### WORK REQUEST
Give each line of the records again exactly and omit every picture.

### SUPPLIED INFORMATION

╭──

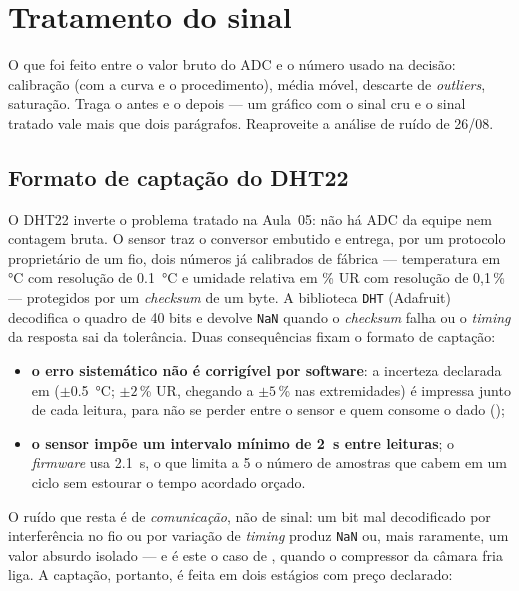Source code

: \section{Tratamento do sinal}
\label{sec:sinal}

\begin{orientacao}
O que foi feito entre o valor bruto do ADC e o número usado na decisão:
calibração (com a curva e o procedimento), média móvel, descarte de
\emph{outliers}, saturação. Traga o antes e o depois --- um gráfico com
o sinal cru e o sinal tratado vale mais que dois parágrafos. Reaproveite
a análise de ruído de 26/08.
\end{orientacao}

\subsection{Formato de captação do DHT22}

O DHT22 inverte o problema tratado na Aula~05: não há ADC da equipe nem
contagem bruta. O sensor traz o conversor embutido e entrega, por um
protocolo proprietário de um fio, dois números já calibrados de
fábrica --- temperatura em \si{\celsius} com resolução de
\SI{0.1}{\celsius} e umidade relativa em \% UR com resolução de
0,1\,\% --- protegidos por um \emph{checksum} de um byte. A biblioteca
\texttt{DHT} (Adafruit) decodifica o quadro de 40 bits e devolve
\texttt{NaN} quando o \emph{checksum} falha ou o \emph{timing} da
resposta sai da tolerância. Duas consequências fixam o formato de
captação:

\begin{itemize}
  \item \textbf{o erro sistemático não é corrigível por software}: a
    incerteza declarada em \folhadedados{} ($\pm$\SI{0.5}{\celsius};
    $\pm 2$\,\% UR, chegando a $\pm 5$\,\% nas extremidades) é
    impressa junto de cada leitura, para não se perder entre o sensor
    e quem consome o dado ();
  \item \textbf{o sensor impõe um intervalo mínimo de \SI{2}{\second}
    entre leituras}; o \emph{firmware} usa \SI{2.1}{\second}, o que
    limita a 5 o número de amostras que cabem em um ciclo sem
    estourar o tempo acordado orçado.
\end{itemize}

O ruído que resta é de \emph{comunicação}, não de sinal: um bit mal
decodificado por interferência no fio ou por variação de \emph{timing}
produz \texttt{NaN} ou, mais raramente, um valor absurdo isolado --- e
é este o caso de , quando o compressor da câmara fria liga. A
captação, portanto, é feita em dois estágios com preço declarado:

╰──

### ANSWER FOR THE TASK
Source code

: \section{Tratamento do sinal}
\label{sec:sinal}

\begin{orientacao}
O que foi feito entre o valor bruto do ADC e o número usado na decisão:
calibração (com a curva e o procedimento), média móvel, descarte de
\emph{outliers}, saturação. Traga o antes e o depois --- um gráfico com
o sinal cru e o sinal tratado vale mais que dois parágrafos. Reaproveite
a análise de ruído de 26/08.
\end{orientacao}

\subsection{Formato de captação do DHT22}

O DHT22 inverte o problema tratado na Aula~05: não há ADC da equipe nem
contagem bruta. O sensor traz o conversor embutido e entrega, por um
protocolo proprietário de um fio, dois números já calibrados de
fábrica --- temperatura em \si{\celsius} com resolução de
\SI{0.1}{\celsius} e umidade relativa em \% UR com resolução de
0,1\,\% --- protegidos por um \emph{checksum} de um byte. A biblioteca
\texttt{DHT} (Adafruit) decodifica o quadro de 40 bits e devolve
\texttt{NaN} quando o \emph{checksum} falha ou o \emph{timing} da
resposta sai da tolerância. Duas consequências fixam o formato de
captação:

\begin{itemize}
  \item \textbf{o erro sistemático não é corrigível por software}: a
    incerteza declarada em \folhadedados{} ($\pm$\SI{0.5}{\celsius};
    $\pm 2$\,\% UR, chegando a $\pm 5$\,\% nas extremidades) é
    impressa junto de cada leitura, para não se perder entre o sensor
    e quem consome o dado ();
  \item \textbf{o sensor impõe um intervalo mínimo de \SI{2}{\second}
    entre leituras}; o \emph{firmware} usa \SI{2.1}{\second}, o que
    limita a 5 o número de amostras que cabem em um ciclo sem
    estourar o tempo acordado orçado.
\end{itemize}

O ruído que resta é de \emph{comunicação}, não de sinal: um bit mal
decodificado por interferência no fio ou por variação de \emph{timing}
produz \texttt{NaN} ou, mais raramente, um valor absurdo isolado --- e
é este o caso de , quando o compressor da câmara fria liga. A
captação, portanto, é feita em dois estágios com preço declarado:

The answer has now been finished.